Repeat exactly the lines of the listing below, please, starting with the first and ending with the line containing "UseElementSameName | Appointment.text |"; leave out the rest.
:::
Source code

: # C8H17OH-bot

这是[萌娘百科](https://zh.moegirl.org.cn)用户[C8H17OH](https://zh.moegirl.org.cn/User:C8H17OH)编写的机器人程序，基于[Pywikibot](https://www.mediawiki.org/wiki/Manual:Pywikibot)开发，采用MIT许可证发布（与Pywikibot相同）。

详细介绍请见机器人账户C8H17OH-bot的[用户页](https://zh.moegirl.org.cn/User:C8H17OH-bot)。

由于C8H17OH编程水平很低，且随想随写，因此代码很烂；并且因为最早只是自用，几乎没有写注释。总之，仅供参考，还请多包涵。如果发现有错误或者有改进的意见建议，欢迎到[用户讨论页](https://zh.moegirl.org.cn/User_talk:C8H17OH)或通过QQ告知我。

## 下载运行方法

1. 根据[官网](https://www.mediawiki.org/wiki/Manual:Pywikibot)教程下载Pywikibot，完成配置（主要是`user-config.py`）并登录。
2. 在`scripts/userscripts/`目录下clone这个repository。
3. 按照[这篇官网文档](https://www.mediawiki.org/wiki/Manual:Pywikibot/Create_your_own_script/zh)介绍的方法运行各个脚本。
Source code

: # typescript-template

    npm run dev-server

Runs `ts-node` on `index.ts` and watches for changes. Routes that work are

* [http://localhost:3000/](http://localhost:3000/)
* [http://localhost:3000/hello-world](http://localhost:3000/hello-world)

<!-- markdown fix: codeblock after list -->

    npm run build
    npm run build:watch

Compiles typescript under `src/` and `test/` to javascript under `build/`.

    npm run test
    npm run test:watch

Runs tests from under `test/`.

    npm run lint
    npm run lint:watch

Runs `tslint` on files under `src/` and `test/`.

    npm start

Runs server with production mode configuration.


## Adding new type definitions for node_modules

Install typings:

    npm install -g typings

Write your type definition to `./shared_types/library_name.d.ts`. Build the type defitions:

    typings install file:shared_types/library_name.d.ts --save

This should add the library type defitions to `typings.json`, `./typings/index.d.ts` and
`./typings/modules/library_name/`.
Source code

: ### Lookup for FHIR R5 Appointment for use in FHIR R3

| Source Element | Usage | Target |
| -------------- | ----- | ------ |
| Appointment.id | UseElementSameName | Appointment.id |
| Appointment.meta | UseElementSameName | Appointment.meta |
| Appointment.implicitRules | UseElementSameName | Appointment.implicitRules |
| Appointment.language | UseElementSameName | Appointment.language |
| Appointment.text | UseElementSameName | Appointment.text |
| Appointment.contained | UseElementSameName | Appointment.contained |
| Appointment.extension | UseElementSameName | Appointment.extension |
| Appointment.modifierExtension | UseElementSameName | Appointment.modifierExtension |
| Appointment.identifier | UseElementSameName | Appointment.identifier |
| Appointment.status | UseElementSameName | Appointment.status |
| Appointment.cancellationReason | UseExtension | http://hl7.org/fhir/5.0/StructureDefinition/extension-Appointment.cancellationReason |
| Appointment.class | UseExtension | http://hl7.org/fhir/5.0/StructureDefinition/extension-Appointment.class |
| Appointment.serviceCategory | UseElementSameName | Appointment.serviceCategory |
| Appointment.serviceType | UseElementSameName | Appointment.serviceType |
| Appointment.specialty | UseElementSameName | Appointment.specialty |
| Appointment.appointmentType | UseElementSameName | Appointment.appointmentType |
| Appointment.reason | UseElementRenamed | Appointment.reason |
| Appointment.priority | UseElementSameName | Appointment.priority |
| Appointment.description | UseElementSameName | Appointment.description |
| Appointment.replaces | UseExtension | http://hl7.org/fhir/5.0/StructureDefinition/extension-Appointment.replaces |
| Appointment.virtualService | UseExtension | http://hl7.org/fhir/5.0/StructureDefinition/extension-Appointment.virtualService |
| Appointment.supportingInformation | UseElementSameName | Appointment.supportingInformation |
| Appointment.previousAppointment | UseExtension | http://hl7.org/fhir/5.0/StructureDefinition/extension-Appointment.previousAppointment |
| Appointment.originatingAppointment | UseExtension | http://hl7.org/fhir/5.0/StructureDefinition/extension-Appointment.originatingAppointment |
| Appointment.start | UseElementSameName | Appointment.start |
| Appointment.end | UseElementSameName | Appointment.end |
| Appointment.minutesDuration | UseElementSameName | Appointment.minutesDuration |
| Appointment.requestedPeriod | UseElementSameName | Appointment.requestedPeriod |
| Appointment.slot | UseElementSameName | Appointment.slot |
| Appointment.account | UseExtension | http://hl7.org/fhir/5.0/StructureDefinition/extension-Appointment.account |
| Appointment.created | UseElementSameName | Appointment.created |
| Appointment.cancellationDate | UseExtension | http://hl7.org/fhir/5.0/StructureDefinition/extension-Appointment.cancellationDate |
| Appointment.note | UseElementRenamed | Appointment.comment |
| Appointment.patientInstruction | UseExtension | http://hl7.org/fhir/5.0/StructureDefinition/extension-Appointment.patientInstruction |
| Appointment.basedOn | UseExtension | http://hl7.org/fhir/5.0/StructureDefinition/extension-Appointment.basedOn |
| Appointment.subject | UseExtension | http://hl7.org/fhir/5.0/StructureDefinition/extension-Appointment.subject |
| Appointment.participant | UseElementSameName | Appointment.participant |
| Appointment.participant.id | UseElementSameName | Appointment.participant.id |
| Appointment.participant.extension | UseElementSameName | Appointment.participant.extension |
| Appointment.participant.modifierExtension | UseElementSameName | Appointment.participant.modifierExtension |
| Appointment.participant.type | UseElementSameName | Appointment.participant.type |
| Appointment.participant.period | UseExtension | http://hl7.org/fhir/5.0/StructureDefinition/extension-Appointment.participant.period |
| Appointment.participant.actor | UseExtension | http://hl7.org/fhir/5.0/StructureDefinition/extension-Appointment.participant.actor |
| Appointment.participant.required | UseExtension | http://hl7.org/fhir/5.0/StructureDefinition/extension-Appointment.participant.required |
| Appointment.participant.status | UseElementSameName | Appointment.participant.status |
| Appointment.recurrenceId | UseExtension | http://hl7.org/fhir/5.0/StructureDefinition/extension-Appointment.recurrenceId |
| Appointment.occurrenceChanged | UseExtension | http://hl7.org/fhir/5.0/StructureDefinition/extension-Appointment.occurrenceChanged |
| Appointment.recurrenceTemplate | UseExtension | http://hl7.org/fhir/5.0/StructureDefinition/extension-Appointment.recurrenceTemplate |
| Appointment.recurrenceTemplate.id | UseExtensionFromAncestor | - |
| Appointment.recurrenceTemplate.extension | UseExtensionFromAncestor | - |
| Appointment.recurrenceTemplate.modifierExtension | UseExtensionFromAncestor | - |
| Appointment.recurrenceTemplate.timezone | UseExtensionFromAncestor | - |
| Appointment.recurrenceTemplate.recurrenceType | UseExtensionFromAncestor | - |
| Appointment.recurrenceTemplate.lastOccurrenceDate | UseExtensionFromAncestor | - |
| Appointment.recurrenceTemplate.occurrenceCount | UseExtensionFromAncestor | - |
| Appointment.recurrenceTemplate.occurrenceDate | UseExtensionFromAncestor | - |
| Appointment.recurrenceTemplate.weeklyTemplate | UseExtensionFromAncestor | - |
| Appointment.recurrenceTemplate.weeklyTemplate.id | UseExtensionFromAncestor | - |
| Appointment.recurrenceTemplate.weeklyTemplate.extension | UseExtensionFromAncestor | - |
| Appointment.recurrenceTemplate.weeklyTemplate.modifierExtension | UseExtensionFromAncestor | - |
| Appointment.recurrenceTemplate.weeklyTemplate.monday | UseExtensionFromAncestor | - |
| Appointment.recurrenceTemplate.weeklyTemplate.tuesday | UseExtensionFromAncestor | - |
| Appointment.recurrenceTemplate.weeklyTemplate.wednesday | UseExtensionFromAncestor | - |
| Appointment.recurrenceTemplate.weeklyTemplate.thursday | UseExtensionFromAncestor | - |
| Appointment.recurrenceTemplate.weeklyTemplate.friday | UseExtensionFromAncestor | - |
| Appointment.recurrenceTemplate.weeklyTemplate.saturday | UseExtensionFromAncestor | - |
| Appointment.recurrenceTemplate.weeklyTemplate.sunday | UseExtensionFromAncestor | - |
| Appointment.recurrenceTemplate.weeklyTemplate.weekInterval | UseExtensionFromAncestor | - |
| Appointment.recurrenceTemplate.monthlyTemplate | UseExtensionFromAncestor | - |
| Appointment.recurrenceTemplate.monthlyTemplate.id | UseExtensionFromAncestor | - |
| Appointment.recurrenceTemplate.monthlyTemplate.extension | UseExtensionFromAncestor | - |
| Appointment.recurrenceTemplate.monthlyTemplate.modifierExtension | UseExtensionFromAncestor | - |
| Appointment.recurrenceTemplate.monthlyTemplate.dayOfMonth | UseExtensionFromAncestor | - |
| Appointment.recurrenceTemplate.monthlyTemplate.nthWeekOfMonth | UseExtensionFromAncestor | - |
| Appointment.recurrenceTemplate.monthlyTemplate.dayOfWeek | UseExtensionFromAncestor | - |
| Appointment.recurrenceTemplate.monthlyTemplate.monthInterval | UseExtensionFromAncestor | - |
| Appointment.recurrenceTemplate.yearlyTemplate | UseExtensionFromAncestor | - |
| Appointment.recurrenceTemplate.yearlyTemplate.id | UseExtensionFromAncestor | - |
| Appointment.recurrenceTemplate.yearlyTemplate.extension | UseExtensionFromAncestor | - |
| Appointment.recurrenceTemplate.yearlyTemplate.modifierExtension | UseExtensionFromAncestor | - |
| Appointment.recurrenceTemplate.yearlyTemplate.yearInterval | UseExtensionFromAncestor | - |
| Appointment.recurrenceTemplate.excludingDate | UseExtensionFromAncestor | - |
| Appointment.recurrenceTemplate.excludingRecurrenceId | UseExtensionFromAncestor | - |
:::
▸ The answer:
Source code

: # C8H17OH-bot

这是[萌娘百科](https://zh.moegirl.org.cn)用户[C8H17OH](https://zh.moegirl.org.cn/User:C8H17OH)编写的机器人程序，基于[Pywikibot](https://www.mediawiki.org/wiki/Manual:Pywikibot)开发，采用MIT许可证发布（与Pywikibot相同）。

详细介绍请见机器人账户C8H17OH-bot的[用户页](https://zh.moegirl.org.cn/User:C8H17OH-bot)。

由于C8H17OH编程水平很低，且随想随写，因此代码很烂；并且因为最早只是自用，几乎没有写注释。总之，仅供参考，还请多包涵。如果发现有错误或者有改进的意见建议，欢迎到[用户讨论页](https://zh.moegirl.org.cn/User_talk:C8H17OH)或通过QQ告知我。

## 下载运行方法

1. 根据[官网](https://www.mediawiki.org/wiki/Manual:Pywikibot)教程下载Pywikibot，完成配置（主要是`user-config.py`）并登录。
2. 在`scripts/userscripts/`目录下clone这个repository。
3. 按照[这篇官网文档](https://www.mediawiki.org/wiki/Manual:Pywikibot/Create_your_own_script/zh)介绍的方法运行各个脚本。
Source code

: # typescript-template

    npm run dev-server

Runs `ts-node` on `index.ts` and watches for changes. Routes that work are

* [http://localhost:3000/](http://localhost:3000/)
* [http://localhost:3000/hello-world](http://localhost:3000/hello-world)

<!-- markdown fix: codeblock after list -->

    npm run build
    npm run build:watch

Compiles typescript under `src/` and `test/` to javascript under `build/`.

    npm run test
    npm run test:watch

Runs tests from under `test/`.

    npm run lint
    npm run lint:watch

Runs `tslint` on files under `src/` and `test/`.

    npm start

Runs server with production mode configuration.


## Adding new type definitions for node_modules

Install typings:

    npm install -g typings

Write your type definition to `./shared_types/library_name.d.ts`. Build the type defitions:

    typings install file:shared_types/library_name.d.ts --save

This should add the library type defitions to `typings.json`, `./typings/index.d.ts` and
`./typings/modules/library_name/`.
Source code

: ### Lookup for FHIR R5 Appointment for use in FHIR R3

| Source Element | Usage | Target |
| -------------- | ----- | ------ |
| Appointment.id | UseElementSameName | Appointment.id |
| Appointment.meta | UseElementSameName | Appointment.meta |
| Appointment.implicitRules | UseElementSameName | Appointment.implicitRules |
| Appointment.language | UseElementSameName | Appointment.language |
| Appointment.text | UseElementSameName | Appointment.text |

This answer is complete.